The hot air of the late-August evening has me fanning my neck, pulling the covers off. Should I venture downstairs to crank up the air conditioning? But I hear Jonathan ranting in the living room about something that’s upset him on the TV. Better not risk it—I’ll stay in bed, where it’s safe, even if it is stifling hot. A glass shatters. I put my book down. What was that? Has Jonathan broken something? Must have, but was it on purpose? He slurs a slew of cuss words on his way to the refrigerator. My heart falls. He has had more than enough to drink. Ugh—another one of those nights. I sigh heavily. He can get as drunk as he wants, I don’t have it in me to plead with him to
night. Besides, the drugs were the real problem, and it seems like he’s stopped using. Maybe it was my accusations about Jessica from a few months back when he almost got caught that forced him to stop. Yeah—that must be it. But why the heavy drinking? I lean forward in bed, listening fixedly. Silence. Maybe he’ll just pass out on the couch, leaving me alone to read my book until I fall asleep.

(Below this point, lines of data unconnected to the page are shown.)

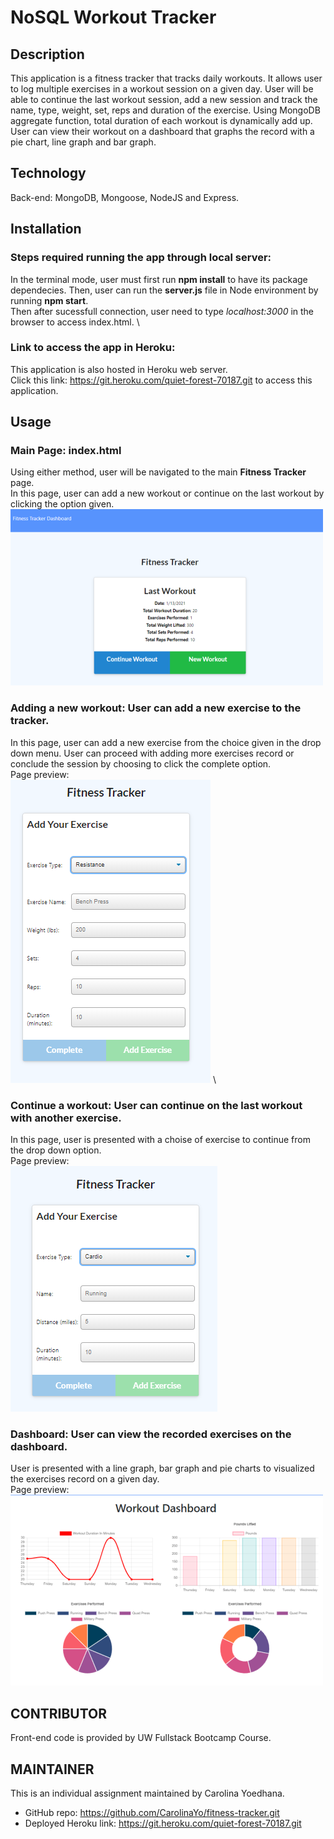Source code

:# NoSQL Workout Tracker

## Description

This application is a fitness tracker that tracks daily workouts.  It allows user to log multiple exercises in a workout session on a given day.  User will be able to continue the last workout session, add a new session and track the name, type, weight, set, reps and duration of the exercise.  Using MongoDB aggregate function, total duration of each workout is dynamically add up. User can view their workout on a dashboard that graphs the record with a pie chart, line graph and bar graph. 

## Technology
Back-end: MongoDB, Mongoose, NodeJS and Express.

## Installation
### Steps required running the app through __local server__:

In the terminal mode, user must first run __npm install__ to have its package dependecies. Then, user can run the __server.js__ file in Node environment by running __npm start__. \
Then after sucessfull connection, user need to type _localhost:3000_ in the browser to access index.html. \

### Link to access the app in __Heroku__:

This application is also hosted in Heroku web server. \
Click this link: https://git.heroku.com/quiet-forest-70187.git  to access this application.

## Usage 
### __Main Page__: index.html
Using either method, user will be navigated to the main __Fitness Tracker__ page. \
In this page, user can add a new workout or continue on the last workout by clicking the option given. \
![landing page](public/assets/images/landingpg.png)

### __Adding a new workout__: User can add a new exercise to the tracker. 
In this page, user can add a new exercise from the choice given in the drop down menu.  User can proceed with adding more exercises record or conclude the session by choosing to click the complete option.\
Page preview: \
![add](public/assets/images/addnew.png) \

### __Continue a workout__: User can continue on the last workout with another exercise. 
In this page, user is presented with a choise of exercise to continue from the drop down option.\
Page preview: \
![continue](public/assets/images/continue.png)

### __Dashboard__: User can view the recorded exercises on the dashboard.
User is presented with a line graph, bar graph and pie charts to visualized the exercises record on a given day. \
Page preview: \
![dashboard](public/assets/images/dashboard.png)

## CONTRIBUTOR
Front-end code is provided by  UW Fullstack Bootcamp Course.

## MAINTAINER 
This is an individual assignment maintained by Carolina Yoedhana.
* GitHub repo: https://github.com/CarolinaYo/fitness-tracker.git
* Deployed Heroku link: https://git.heroku.com/quiet-forest-70187.git
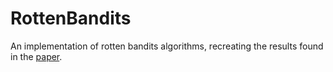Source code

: # RottenBandits
An implementation of rotten bandits algorithms, recreating the results found in the [paper](https://arxiv.org/abs/1702.07274).
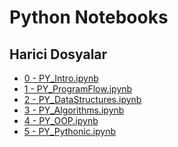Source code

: # Python Notebooks


<!--HariciDosyalar-->

## Harici Dosyalar

- [0 - PY_Intro.ipynb](./0%20-%20PY_Intro.ipynb)
- [1 - PY_ProgramFlow.ipynb](./1%20-%20PY_ProgramFlow.ipynb)
- [2 - PY_DataStructures.ipynb](./2%20-%20PY_DataStructures.ipynb)
- [3 - PY_Algorithms.ipynb](./3%20-%20PY_Algorithms.ipynb)
- [4 - PY_OOP.ipynb](./4%20-%20PY_OOP.ipynb)
- [5 - PY_Pythonic.ipynb](./5%20-%20PY_Pythonic.ipynb)


<!--HariciDosyalar-->

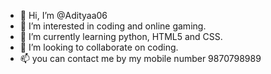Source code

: - 👋 Hi, I’m @Adityaa06
- 👀 I’m interested in coding and online gaming.
- 🌱 I’m currently learning python, HTML5 and CSS.
- 💞️ I’m looking to collaborate on coding.
- 📫 you can contact me by my mobile number 9870798989

<!---
Adityaa06/Adityaa06 is a ✨ special ✨ repository because its `README.md` (this file) appears on your GitHub profile.
You can click the Preview link to take a look at your changes.
--->
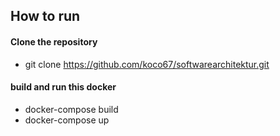 ## How to run
#### Clone the repository
* git clone https://github.com/koco67/softwarearchitektur.git

#### build and run this docker
* docker-compose build
* docker-compose up
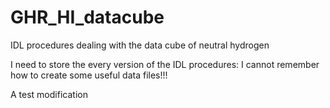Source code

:# GHR_HI_datacube
IDL procedures dealing with the data cube of neutral hydrogen

I need to store the every version of the IDL procedures: I cannot remember how to create some useful data files!!!

A test modification
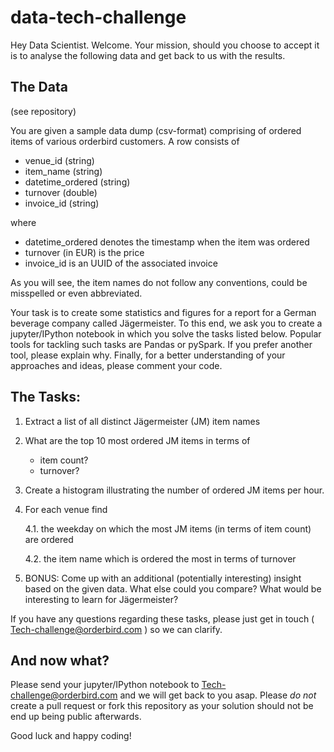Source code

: # data-tech-challenge
Hey Data Scientist. Welcome. Your mission, should you choose to accept it is to analyse the following data and get back to us with the results.

## The Data

(see repository)

You are given a sample data dump (csv-format) comprising of ordered items of various orderbird customers. A row consists of 
* venue_id (string)
* item_name (string)
* datetime_ordered (string)
* turnover (double)
* invoice_id (string)

where 
* datetime_ordered denotes the timestamp when the item was ordered
* turnover (in EUR) is the price  
* invoice_id is an UUID of the associated invoice

As you will see, the item names do not follow any conventions, could be misspelled or even abbreviated. 
  
Your task is to create some statistics and figures for a report for a German beverage company called Jägermeister.
To this end, we ask you to create a jupyter/IPython notebook in which you solve the tasks listed below. Popular tools for tackling such tasks are Pandas or pySpark. If you prefer another tool, please explain why. Finally, for a better understanding of your approaches and ideas, please comment your code.

## The Tasks:

1. Extract a list of all distinct Jägermeister (JM) item names
2. What are the top 10 most ordered JM items in terms of
   * item count? 
   * turnover?
3. Create a histogram illustrating the number of ordered JM items per hour. 
4. For each venue find
 
    4.1. the weekday on which the most JM items (in terms of item count) are ordered
     
    4.2. the item name which is ordered the most in terms of turnover
    
5. BONUS: Come up with an additional (potentially interesting) insight based on the given data. What else could you compare? What would be interesting to learn for Jägermeister?  

If you have any questions regarding these tasks, please just get in touch ( Tech-challenge@orderbird.com ) so we can clarify.

## And now what?
Please send your jupyter/IPython notebook to Tech-challenge@orderbird.com and we will get back to you asap. 
Please *do not* create a pull request or fork this repository as your solution should not be end up being public afterwards.

Good luck and happy coding!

Loud thuds echo up the staircase marking Jonathan’s clamber to the bedroom. Thump. Pause. Thunk-thunk. Pause. He is far more drunk than I guessed. Squeezing my eyes closed, I repress my threatening tears. This is my life now, cowering in bed as my substance-abusing husband finds ways to terrify me. My eyes fly open as Jonathan slumps against the hallway wall, glowering at me through the open doorway with immense hatred radiating from his clouded glare. He heaves. Oh-no! He’s going to be sick. He stumbles toward me, and I jump out of bed to guide him to our bathroom. If I’m going to get a good night’s sleep, I can’t spend the next hour washing vomit out of our sheets.
“Don’t touch me!” he slurs, shoving me to the side just as he leans over the toilet. My arm aches from the jab, but I wait by the sink in case he needs my help. His large frame straightens when he’s finally done, as if his uneasy stomach has strengthened his willpower. He hates being weak, even if only for a moment. He shoots me a death stare while making his way toward me, and I recoil. The tension in the bathroom thickens. His face darkens…he’s furious with my presence—watching him get sick, observing his momentary malaise. He reaches past me and turns on the faucet. Our eyes meet. The black depths of his pupils pulse. He’s reached a new level tonight. It’s like he’s replaced the contempt he felt from his weakness with rage for mine.